The Australians couldn’t match the might of world number one USA in their next match however, sustaining a 45-16 defeat.
Fencing for final placings, the Australian men lost narrowly to Germany 45-39 and Poland 45-34 but held their nerve to defeat Denmark 45-43, securing 15th place overall at the tournament.
National Foil Coach Maestro Antonio Signorello was very pleased with the team’s efforts.
“We are rebuilding the team with two very new, young members,” Signorello said, referring to Yves Fontaine and Matthew Dallasen.
“We had never won against Brazil before, so that’s a good achievement for us.
“I also liked most of the performances in the individual event, despite some of the results,” he said.

National Foil Coach Maestro Antonio Signorello. Image: Facebook / FIE

The 212-strong field competing in the individual Olympic test event in Tokyo proved challenging for Australia’s young fencers, with only three of our eleven entrants qualifying through pools.
Fontaine posted the best result.
With a preliminary ranking of 110 following a 2V4D performance in pools, he fenced confidently in the T128 to secure an upset win against 19th-ranked Sanita (GER) 15-9 before losing to Giacon (NED) 15-9, finishing the event in 95th place.

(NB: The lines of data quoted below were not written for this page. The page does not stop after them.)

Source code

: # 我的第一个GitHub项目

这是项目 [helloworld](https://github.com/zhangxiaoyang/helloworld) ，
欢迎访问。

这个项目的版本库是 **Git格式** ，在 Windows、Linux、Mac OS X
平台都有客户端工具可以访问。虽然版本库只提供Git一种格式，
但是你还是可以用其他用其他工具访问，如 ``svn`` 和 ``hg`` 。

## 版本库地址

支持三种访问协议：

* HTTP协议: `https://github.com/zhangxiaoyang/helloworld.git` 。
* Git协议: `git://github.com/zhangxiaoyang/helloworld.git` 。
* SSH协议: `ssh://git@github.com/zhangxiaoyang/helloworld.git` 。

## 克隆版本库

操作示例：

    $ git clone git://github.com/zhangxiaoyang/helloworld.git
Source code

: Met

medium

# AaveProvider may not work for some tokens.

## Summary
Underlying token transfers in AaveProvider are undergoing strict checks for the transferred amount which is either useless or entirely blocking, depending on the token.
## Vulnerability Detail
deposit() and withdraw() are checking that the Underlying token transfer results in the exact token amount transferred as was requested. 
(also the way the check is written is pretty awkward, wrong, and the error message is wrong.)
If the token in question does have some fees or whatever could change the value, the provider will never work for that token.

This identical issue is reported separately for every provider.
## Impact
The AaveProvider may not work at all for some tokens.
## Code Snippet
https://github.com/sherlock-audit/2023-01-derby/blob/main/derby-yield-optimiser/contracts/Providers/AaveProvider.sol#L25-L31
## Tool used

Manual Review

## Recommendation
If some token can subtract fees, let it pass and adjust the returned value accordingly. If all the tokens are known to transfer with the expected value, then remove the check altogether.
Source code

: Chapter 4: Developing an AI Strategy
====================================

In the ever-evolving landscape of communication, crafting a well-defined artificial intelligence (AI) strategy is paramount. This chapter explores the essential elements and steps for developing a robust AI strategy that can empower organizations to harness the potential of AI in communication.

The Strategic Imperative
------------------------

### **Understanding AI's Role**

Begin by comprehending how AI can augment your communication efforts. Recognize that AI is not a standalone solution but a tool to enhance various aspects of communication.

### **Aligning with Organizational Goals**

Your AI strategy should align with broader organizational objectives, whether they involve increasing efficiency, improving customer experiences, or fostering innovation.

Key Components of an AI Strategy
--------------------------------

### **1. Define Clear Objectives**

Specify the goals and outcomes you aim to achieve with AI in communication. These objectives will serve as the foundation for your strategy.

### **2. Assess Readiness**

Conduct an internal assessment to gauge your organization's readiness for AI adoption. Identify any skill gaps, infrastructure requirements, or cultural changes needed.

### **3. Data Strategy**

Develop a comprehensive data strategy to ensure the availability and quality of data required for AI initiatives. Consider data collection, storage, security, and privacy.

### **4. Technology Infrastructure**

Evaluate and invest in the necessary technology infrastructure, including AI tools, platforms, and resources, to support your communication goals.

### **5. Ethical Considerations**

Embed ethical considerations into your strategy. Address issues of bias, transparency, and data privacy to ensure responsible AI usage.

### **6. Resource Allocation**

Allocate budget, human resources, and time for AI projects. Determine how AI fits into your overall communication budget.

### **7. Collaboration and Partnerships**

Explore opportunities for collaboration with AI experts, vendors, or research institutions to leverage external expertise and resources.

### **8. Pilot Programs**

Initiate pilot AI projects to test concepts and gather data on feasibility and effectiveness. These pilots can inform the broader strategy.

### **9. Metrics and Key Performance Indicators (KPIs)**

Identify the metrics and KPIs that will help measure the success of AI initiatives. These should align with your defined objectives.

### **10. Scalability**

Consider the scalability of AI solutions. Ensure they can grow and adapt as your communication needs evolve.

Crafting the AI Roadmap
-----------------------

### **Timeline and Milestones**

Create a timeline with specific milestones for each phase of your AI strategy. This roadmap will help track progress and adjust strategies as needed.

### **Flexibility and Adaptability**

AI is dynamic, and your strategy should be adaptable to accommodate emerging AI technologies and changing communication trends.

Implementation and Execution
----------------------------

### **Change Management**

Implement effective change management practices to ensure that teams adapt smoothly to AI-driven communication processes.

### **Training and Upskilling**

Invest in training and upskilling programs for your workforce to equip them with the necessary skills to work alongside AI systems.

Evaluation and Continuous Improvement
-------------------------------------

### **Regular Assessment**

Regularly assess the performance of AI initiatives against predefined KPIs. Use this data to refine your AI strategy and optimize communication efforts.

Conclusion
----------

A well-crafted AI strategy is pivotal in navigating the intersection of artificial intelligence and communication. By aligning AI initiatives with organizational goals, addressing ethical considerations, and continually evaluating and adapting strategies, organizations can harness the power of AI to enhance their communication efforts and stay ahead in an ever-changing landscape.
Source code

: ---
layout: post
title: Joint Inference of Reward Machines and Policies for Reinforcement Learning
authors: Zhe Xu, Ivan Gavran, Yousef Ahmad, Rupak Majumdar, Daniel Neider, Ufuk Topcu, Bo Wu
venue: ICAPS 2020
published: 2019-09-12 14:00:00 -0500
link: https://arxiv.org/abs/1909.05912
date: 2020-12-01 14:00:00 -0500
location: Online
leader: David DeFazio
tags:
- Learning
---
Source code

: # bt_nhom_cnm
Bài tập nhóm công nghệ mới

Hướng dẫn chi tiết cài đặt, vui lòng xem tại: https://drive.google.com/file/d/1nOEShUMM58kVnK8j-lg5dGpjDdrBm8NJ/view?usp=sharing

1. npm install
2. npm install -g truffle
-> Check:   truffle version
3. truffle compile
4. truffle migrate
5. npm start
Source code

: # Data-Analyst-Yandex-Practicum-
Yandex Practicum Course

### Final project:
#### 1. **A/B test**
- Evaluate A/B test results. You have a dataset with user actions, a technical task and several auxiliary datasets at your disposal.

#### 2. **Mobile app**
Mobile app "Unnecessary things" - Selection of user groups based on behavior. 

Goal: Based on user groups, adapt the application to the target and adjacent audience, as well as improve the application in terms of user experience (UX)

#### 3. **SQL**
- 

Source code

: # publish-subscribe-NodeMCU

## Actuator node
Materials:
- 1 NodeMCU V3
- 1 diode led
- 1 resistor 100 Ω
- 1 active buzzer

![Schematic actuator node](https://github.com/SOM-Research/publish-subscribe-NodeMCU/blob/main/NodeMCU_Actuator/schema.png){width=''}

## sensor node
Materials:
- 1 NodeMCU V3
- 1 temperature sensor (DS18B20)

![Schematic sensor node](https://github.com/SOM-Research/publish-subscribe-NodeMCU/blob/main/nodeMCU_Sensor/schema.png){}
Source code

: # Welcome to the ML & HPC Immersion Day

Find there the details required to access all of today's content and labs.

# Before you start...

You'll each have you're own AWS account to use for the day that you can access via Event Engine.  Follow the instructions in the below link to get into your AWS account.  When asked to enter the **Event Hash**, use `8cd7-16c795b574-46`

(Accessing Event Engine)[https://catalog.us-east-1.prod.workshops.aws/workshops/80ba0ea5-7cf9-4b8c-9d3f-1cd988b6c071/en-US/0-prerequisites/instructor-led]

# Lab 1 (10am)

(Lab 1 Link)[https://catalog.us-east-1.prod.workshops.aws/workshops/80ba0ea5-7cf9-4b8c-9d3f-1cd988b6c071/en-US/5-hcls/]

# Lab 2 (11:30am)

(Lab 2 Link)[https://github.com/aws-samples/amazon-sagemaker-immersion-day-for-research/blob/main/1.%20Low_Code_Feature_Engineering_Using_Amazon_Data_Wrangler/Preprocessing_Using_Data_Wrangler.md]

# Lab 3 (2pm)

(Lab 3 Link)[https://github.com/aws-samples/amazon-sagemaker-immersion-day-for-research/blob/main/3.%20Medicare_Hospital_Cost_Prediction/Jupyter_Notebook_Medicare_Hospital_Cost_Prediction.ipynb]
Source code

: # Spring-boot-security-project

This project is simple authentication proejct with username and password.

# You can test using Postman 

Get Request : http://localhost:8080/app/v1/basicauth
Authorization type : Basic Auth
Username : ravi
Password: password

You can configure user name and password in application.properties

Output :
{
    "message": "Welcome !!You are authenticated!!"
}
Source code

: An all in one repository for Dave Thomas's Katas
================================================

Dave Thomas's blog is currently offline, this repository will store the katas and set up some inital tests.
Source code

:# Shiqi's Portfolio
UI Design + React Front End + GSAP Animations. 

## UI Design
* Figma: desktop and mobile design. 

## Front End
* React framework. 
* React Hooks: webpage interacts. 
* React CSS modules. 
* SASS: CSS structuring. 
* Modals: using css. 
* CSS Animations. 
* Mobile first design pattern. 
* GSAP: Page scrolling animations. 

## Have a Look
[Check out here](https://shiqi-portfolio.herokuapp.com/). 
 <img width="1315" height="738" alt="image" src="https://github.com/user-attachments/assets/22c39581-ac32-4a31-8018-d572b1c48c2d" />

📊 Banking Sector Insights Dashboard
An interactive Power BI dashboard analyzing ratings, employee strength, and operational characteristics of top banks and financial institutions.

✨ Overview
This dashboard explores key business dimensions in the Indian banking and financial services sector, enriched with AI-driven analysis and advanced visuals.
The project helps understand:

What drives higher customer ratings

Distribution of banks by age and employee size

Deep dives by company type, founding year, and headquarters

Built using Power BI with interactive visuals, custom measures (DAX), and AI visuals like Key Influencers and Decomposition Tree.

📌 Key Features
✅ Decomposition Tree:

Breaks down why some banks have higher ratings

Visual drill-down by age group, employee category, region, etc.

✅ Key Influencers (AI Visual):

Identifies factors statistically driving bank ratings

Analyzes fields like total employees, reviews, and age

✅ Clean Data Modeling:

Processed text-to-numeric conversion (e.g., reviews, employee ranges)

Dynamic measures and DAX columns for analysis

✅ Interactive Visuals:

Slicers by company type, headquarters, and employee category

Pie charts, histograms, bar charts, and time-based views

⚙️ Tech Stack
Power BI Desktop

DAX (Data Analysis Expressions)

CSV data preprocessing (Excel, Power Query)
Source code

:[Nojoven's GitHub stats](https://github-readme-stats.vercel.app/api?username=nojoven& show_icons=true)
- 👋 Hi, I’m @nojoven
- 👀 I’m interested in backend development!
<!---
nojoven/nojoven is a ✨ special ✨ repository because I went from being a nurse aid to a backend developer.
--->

Maestro Angelo Santangelo with Matthew Dallasen.

Sholto Douglas (3V3D) and Ned Fitzgerald (2V4D) also qualified.
Douglas lost in the preliminary T128 to Pauty (FRA) 15-13, who went on to win silver at the event, and Fitzgerald bowed out in the preliminary T256 courtesy of Sugawara (JPN) 15-11.
Maestro Signorello remains upbeat about Australia’s long term prospects.
“Overall it was a good tour for our foilists,” he said.
“We are good at present and possibly have a brighter future.”